No parece casualidad que el presidente Ollanta Humala relegara para el final de su discurso de Fiestas Patrias el tema que más preocupa a la mayoría de la población, la seguridad ciudadana. Su gobierno ha fracasado clamorosamente durante cuatro años en reducir la delincuencia y, después de escuchar lo que dijo ayer, quedan pocas dudas de que dentro de un año estaremos peor que hoy. Por eso, probablemente colocó en la última parte este espinoso tema, quizá con la esperanza de que muy pocos lo escuchen.
Además de la consabida relación de obras e inversiones, miles de patrulleros y motocicletas, que esta vez se proyectaban un tanto arbitrariamente hasta julio del 2016, Humala presentó la novedad de las leyes dictadas por el Gobierno al amparo de las facultades legislativas.
La estrella de las normas es el decreto legislativo que crea la figura del sicariato y lo sanciona con penas de entre 25 años y cadena perpetua, por lo que el presidente, que pronunció el discurso entrecortadamente y casi sin levantar la mirada del papel que leía, lo repitió con énfasis, como si realmente creyera que eso mejoraría en algo la situación.
En realidad, como bien ha anotado el penalista Mario Amoretti, “esta es una medida efectista de los políticos”, porque ese delito está sancionado desde el Código Penal de 1924. El abogado Amoretti sensatamente explica que “lo que necesitamos no son leyes, sino efectivos” especializados en combatir ese delito. (“La República”, 28/7/15).
El homicidio calificado, ya sancionado con una pena de 35 años, comprende los asesinatos cometidos por sicarios.
En suma, como se ha comprobado en el Perú y en todas partes, los delincuentes no van a ser disuadidos porque se creen nuevas figuras legales ni por nuevas penas. La única manera de disminuir los índices delictivos es atrapar a los culpables y sancionarlos; es decir, hacer lo que no se hace hoy, porque la regla es la impunidad, y cuando van a la cárcel, los malhechores tienen piscina, discoteca, drogas y licor.
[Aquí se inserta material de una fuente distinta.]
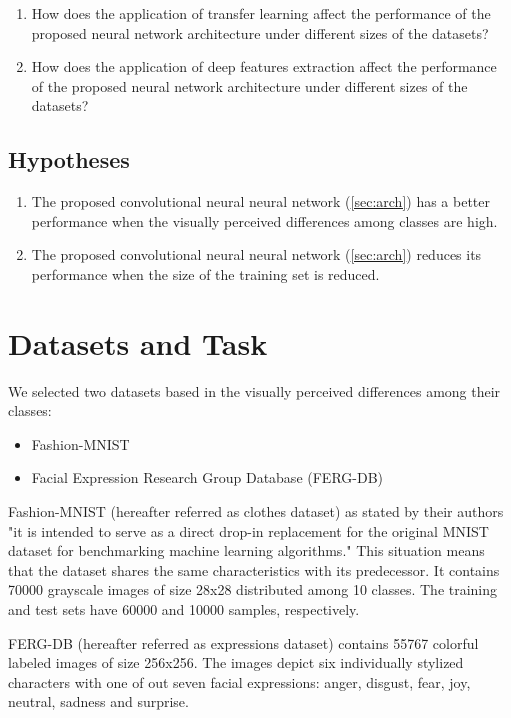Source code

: \documentclass{article}
\begin{document}
\begin{enumerate}
  \item How does the application of transfer learning affect the performance of the proposed neural network architecture under different sizes of the datasets?
  \item How does the application of deep features extraction affect the performance of the proposed neural network architecture under different sizes of the datasets?
\end{enumerate}

\subsection{Hypotheses}
\label{sec:hypotheses}
\begin{enumerate}[label=\textbf{H.\arabic*}]
  \item \label{h:1} The proposed convolutional neural neural network (\ref{sec:arch}) has a better performance when the visually perceived differences among classes are high.
  \item \label{h:2} The proposed convolutional neural neural network (\ref{sec:arch}) reduces its performance when the size of the training set is reduced. 
 \end{enumerate}

\section{Datasets and Task}
\label{sec:data}

We selected two datasets based in the visually perceived differences among their classes: 
\begin{itemize}
  \item Fashion-MNIST \citep{DBLP:journals/corr/abs-1708-07747}
  \item Facial Expression Research Group Database (FERG-DB)\citep{aneja2016modeling}
\end{itemize}

Fashion-MNIST (hereafter referred as clothes dataset) as stated by their authors "it is intended to serve as a direct drop-in replacement for the original MNIST dataset for benchmarking machine learning algorithms." This situation means that the dataset shares the same characteristics with its predecessor. It contains 70000 grayscale images of size 28x28 distributed among 10 classes. The training and test sets have 60000 and 10000 samples, respectively.

FERG-DB (hereafter referred as expressions dataset) contains 55767 colorful labeled images of size 256x256. The images depict six individually stylized characters with one of out seven facial expressions: anger, disgust, fear, joy, neutral, sadness and surprise.
\end{document}
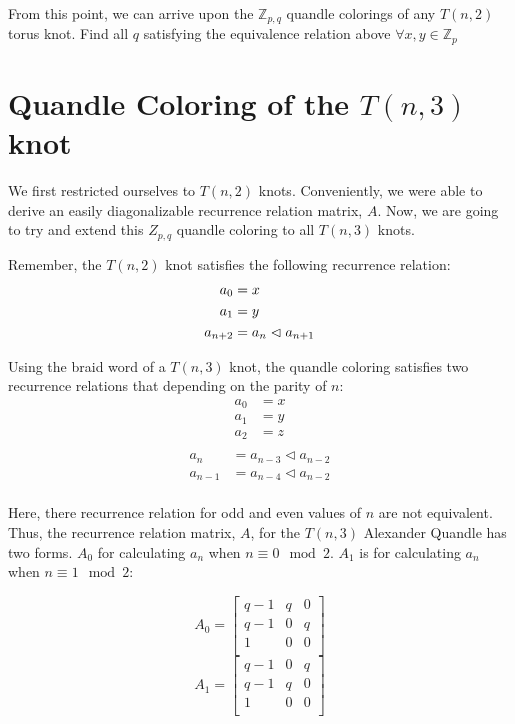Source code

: \documentclass[paper.tex]{subfiles}
\begin{document}
From this point, we can arrive upon the $\mathbb{Z}_{p,q}$ quandle colorings of any $T(n,2)$ torus knot. Find all $q$ satisfying the equivalence relation above $\forall x,y \in \mathbb{Z}_p$

\section{Quandle Coloring of the $T(n,3)$ knot}\label{sec:3ntorus}
We first restricted ourselves to $T(n,2)$ knots. Conveniently, we were able to derive an easily diagonalizable recurrence relation matrix, $A$. Now, we are going to try and extend this $Z_{p,q}$ quandle coloring to all $T(n,3)$ knots.

Remember, the $T(n,2)$ knot satisfies the following recurrence relation:
\begin{align*}
	a_0 &= x \\
	a_1 &= y \\
	a_{n+2} &= a_{n} \vartriangleleft a_{n+1} \\
\end{align*}

Using the braid word of a $T(n,3)$ knot, the quandle coloring satisfies two recurrence relations that depending on the parity of $n$:
\begin{align*}
	a_0 &= x \\
	a_1 &= y \\
	a_2 &= z \\
\end{align*}
\begin{align*}
	a_{n} &= a_{n-3} \triangleleft a_{n-2} \\
	a_{n-1} &= a_{n-4} \triangleleft a_{n-2} \\
\end{align*}

Here, there recurrence relation for odd and even values of $n$ are not equivalent. Thus, the recurrence relation matrix, $A$, for the $T(n,3)$ Alexander Quandle has two forms. $A_{0}$ for calculating $a_{n}$ when $n \equiv 0 \mod 2$. $A_{1}$ is for calculating $a_{n}$ when $n \equiv 1 \mod 2$:

\[ A_{0} =
\left[ \begin{array}{ccc}
q-1 & q & 0 \\
q-1 & 0 & q \\
1 & 0 & 0 \\
\end{array} \right]
\]
\[ A_{1} =
\left[ \begin{array}{ccc}
q-1 & 0 & q \\
q-1 & q & 0 \\
1 & 0 & 0 \\
\end{array} \right]
\]
\end{document}
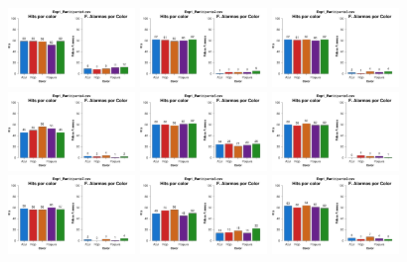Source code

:\begin{figure}[th]
\centering
\includegraphics[width=0.30\textwidth]{Figures/Color_Exp1_P1} \includegraphics[width=0.30\textwidth]{Figures/Color_Exp1_P2} \includegraphics[width=0.30\textwidth]{Figures/Color_Exp1_P3}
\includegraphics[width=0.30\textwidth]{Figures/Color_Exp1_P4} \includegraphics[width=0.30\textwidth]{Figures/Color_Exp1_P5} \includegraphics[width=0.30\textwidth]{Figures/Color_Exp1_P6}
\includegraphics[width=0.30\textwidth]{Figures/Color_Exp1_P7} \includegraphics[width=0.30\textwidth]{Figures/Color_Exp1_P8} \includegraphics[width=0.30\textwidth]{Figures/Color_Exp1_P9}

\end{figure}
Ninguno de los problemas fundamentales fue abordado por el presidente, ni la indispensable necesidad de una limpieza profunda en la Policía Nacional –la corrupción es un hecho evidente que los ciudadanos perciben a diario–, ni la imperiosa exigencia de una mejora de la calidad policial, que ha disminuido manifiestamente en los últimos años, en los que se ha privilegiado el número de efectivos, que egresan de 28 escuelas policiales en la mayoría de las cuales se aprenden sobre todo habilidades poco honestas y muy poco de formación que sirva para combatir el delito.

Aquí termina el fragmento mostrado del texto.